The bigger bass will be caught off the cypress trees, and I’ll start fishing there with a drop shot rig with a 3/16-ounce weight on the end of my line and a june bug 5-inch finesse worm Texas-rigged 6 to 8 inches above the weight. My hook will be a No. 2/0.
When tying a drop shot hook onto a line, make sure the bend of the hook is pointed up the line toward your rod tip before you tie a Palomar knot. Pull that Palomar knot into the eye of the hook to make the hook stand straight out from the line.
I’ll be pitching that rig to cypress trees on a 6-foot, 10-inch medium-light Lew’s rod, a Lew’s spinning reel with 15-pound-test braided line tied to a 10-foot White Peacock fluorocarbon 18-pound leader.
I’ll attach the leader to the braid with a Uni knot.
When the weight hits the bottom, I’ll shake my line to make the worm quiver, and then lift up my weight, let it fall over the root and shake it slowly from the trunk of the tree out to the end of the cypress knees and root system, all the way around each tree.
My first target to catch bigger bass will be cypress knees closest to the underwater creek channels with several bends in them.

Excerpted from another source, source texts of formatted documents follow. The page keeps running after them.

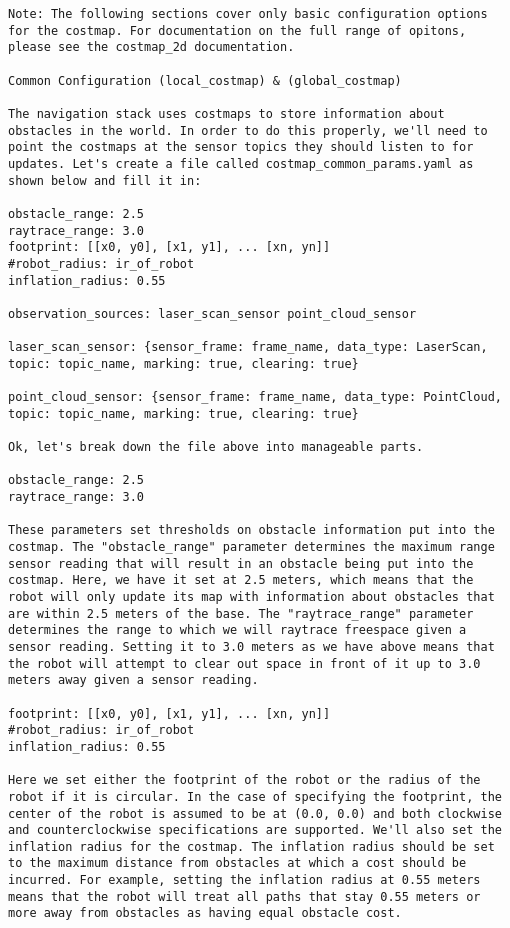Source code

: \begin{verbatim}
Note: The following sections cover only basic configuration options for the costmap. For documentation on the full range of opitons, please see the costmap_2d documentation.

Common Configuration (local_costmap) & (global_costmap)

The navigation stack uses costmaps to store information about obstacles in the world. In order to do this properly, we'll need to point the costmaps at the sensor topics they should listen to for updates. Let's create a file called costmap_common_params.yaml as shown below and fill it in:

obstacle_range: 2.5
raytrace_range: 3.0
footprint: [[x0, y0], [x1, y1], ... [xn, yn]]
#robot_radius: ir_of_robot
inflation_radius: 0.55

observation_sources: laser_scan_sensor point_cloud_sensor

laser_scan_sensor: {sensor_frame: frame_name, data_type: LaserScan, topic: topic_name, marking: true, clearing: true}

point_cloud_sensor: {sensor_frame: frame_name, data_type: PointCloud, topic: topic_name, marking: true, clearing: true}

Ok, let's break down the file above into manageable parts.

obstacle_range: 2.5
raytrace_range: 3.0

These parameters set thresholds on obstacle information put into the costmap. The "obstacle_range" parameter determines the maximum range sensor reading that will result in an obstacle being put into the costmap. Here, we have it set at 2.5 meters, which means that the robot will only update its map with information about obstacles that are within 2.5 meters of the base. The "raytrace_range" parameter determines the range to which we will raytrace freespace given a sensor reading. Setting it to 3.0 meters as we have above means that the robot will attempt to clear out space in front of it up to 3.0 meters away given a sensor reading.

footprint: [[x0, y0], [x1, y1], ... [xn, yn]]
#robot_radius: ir_of_robot
inflation_radius: 0.55

Here we set either the footprint of the robot or the radius of the robot if it is circular. In the case of specifying the footprint, the center of the robot is assumed to be at (0.0, 0.0) and both clockwise and counterclockwise specifications are supported. We'll also set the inflation radius for the costmap. The inflation radius should be set to the maximum distance from obstacles at which a cost should be incurred. For example, setting the inflation radius at 0.55 meters means that the robot will treat all paths that stay 0.55 meters or more away from obstacles as having equal obstacle cost.


\end{verbatim}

But I’ll not overlook the shallow-water trees, which will have good bass on them.
To get those big bass out of roots and stumps after hooking them close to the trees trunks, realize some bass might break off while swimming away to reach deep water. By not putting heavy pressure on the bass when you set the hook or when trying to reel it in, the bass will swim out of the trees.
I’ll also pitch a Mann’s ½-ounce black-and-blue Stone Jig with a black-and-blue soft plastic crawfish on the back of the jig in the same places I’ve fished the drop shot rig.
I’ll use 50-pound braided line on a prototype 7-11 medium-heavy Lew’s rod with a 6.8:1 Lew’s reel to pitch the jig to the trees on the creek channel edges and follow up with the drop shot rig.
Grass and lily pads
If I’m not catching fish on the cypress trees, I’ll start fishing the grass mixed with lily pads with a white/black Mann’s Pygmy Frog.
During November, the grass will be dying off and breaking up, leaving holes where you can work the popping frog instead of a larger walking-type frog into open water.
While frog fishing, you’ll generally miss numbers of bass. However, the small Pygmy Frog has a strong hook that bass will take deeper in their mouths.
I’ll use a 7-3 medium-heavy Lew’s rod with a 7.5:1 gear ratio reel and 65-pound braided line.
For successful fall bassing, make repeated casts to the same spots to aggravate that bass into biting.
Hotspots for fishing vegetation at Bogue Homa
The west bank of the lake has paid off best for me in November, where historically many lily pads are. I also like to fish around the lake’s island, where the west bank stops and in the back side of that island’s pocket.
I’ll fish the frog in the middle lane of the lake, too, as the bait fish move up to the shallow water toward the back of the lake. I’ll go to the back end of the middle lane and fish its east bank, where I’ve have caught some of my biggest November bass.
November rains generally cause the lake’s northwestern part of the lake to muddy up quicker, but the northeastern section tends to have the clearest water.
Bogue Homa has a 15-inch size limit, and you can catch 2- to 7-pound bass regularly. If you catch 12 bass in a day and six or eight of them are more than 15 inches, you’ve had a good day of November bass fishing there.